> **Data section**:

++++

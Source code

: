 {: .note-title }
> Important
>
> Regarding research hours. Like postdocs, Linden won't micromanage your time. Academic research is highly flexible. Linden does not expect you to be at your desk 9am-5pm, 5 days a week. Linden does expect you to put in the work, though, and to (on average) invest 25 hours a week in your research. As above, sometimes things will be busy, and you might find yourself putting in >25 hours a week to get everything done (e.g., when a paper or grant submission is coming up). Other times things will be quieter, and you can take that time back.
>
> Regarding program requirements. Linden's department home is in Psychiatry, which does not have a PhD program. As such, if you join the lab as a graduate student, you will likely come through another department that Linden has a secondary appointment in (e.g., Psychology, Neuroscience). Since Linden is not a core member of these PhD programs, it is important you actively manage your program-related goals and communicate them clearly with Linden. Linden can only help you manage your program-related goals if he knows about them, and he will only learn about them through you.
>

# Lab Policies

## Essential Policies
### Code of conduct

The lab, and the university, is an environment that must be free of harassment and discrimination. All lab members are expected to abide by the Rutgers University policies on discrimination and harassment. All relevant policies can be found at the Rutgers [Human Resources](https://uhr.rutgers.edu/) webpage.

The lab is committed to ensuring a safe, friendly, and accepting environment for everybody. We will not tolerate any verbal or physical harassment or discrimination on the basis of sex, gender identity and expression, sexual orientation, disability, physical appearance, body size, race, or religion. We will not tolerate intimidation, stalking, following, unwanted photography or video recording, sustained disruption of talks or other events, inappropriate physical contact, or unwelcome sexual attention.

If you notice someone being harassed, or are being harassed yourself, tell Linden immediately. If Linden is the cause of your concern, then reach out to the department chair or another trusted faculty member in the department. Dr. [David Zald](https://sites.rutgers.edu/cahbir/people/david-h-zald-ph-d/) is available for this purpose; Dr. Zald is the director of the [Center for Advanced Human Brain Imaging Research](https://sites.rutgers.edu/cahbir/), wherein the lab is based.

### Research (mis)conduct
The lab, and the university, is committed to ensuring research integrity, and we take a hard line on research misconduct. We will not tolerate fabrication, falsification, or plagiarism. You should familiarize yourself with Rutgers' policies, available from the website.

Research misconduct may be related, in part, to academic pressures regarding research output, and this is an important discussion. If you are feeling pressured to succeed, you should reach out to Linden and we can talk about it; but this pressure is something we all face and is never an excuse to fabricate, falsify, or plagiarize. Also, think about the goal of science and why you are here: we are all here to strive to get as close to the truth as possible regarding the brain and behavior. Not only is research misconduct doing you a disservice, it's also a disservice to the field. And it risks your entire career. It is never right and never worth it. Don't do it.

++++

Keeping each line exactly as it is, retype all of the data.

Source code

: {: .note-title }
> Important
>
> Regarding research hours. Like postdocs, Linden won't micromanage your time. Academic research is highly flexible. Linden does not expect you to be at your desk 9am-5pm, 5 days a week. Linden does expect you to put in the work, though, and to (on average) invest 25 hours a week in your research. As above, sometimes things will be busy, and you might find yourself putting in >25 hours a week to get everything done (e.g., when a paper or grant submission is coming up). Other times things will be quieter, and you can take that time back.
>
> Regarding program requirements. Linden's department home is in Psychiatry, which does not have a PhD program. As such, if you join the lab as a graduate student, you will likely come through another department that Linden has a secondary appointment in (e.g., Psychology, Neuroscience). Since Linden is not a core member of these PhD programs, it is important you actively manage your program-related goals and communicate them clearly with Linden. Linden can only help you manage your program-related goals if he knows about them, and he will only learn about them through you.
>

# Lab Policies

## Essential Policies
### Code of conduct

The lab, and the university, is an environment that must be free of harassment and discrimination. All lab members are expected to abide by the Rutgers University policies on discrimination and harassment. All relevant policies can be found at the Rutgers [Human Resources](https://uhr.rutgers.edu/) webpage.

The lab is committed to ensuring a safe, friendly, and accepting environment for everybody. We will not tolerate any verbal or physical harassment or discrimination on the basis of sex, gender identity and expression, sexual orientation, disability, physical appearance, body size, race, or religion. We will not tolerate intimidation, stalking, following, unwanted photography or video recording, sustained disruption of talks or other events, inappropriate physical contact, or unwelcome sexual attention.

If you notice someone being harassed, or are being harassed yourself, tell Linden immediately. If Linden is the cause of your concern, then reach out to the department chair or another trusted faculty member in the department. Dr. [David Zald](https://sites.rutgers.edu/cahbir/people/david-h-zald-ph-d/) is available for this purpose; Dr. Zald is the director of the [Center for Advanced Human Brain Imaging Research](https://sites.rutgers.edu/cahbir/), wherein the lab is based.

### Research (mis)conduct
The lab, and the university, is committed to ensuring research integrity, and we take a hard line on research misconduct. We will not tolerate fabrication, falsification, or plagiarism. You should familiarize yourself with Rutgers' policies, available from the website.

Research misconduct may be related, in part, to academic pressures regarding research output, and this is an important discussion. If you are feeling pressured to succeed, you should reach out to Linden and we can talk about it; but this pressure is something we all face and is never an excuse to fabricate, falsify, or plagiarize. Also, think about the goal of science and why you are here: we are all here to strive to get as close to the truth as possible regarding the brain and behavior. Not only is research misconduct doing you a disservice, it's also a disservice to the field. And it risks your entire career. It is never right and never worth it. Don't do it.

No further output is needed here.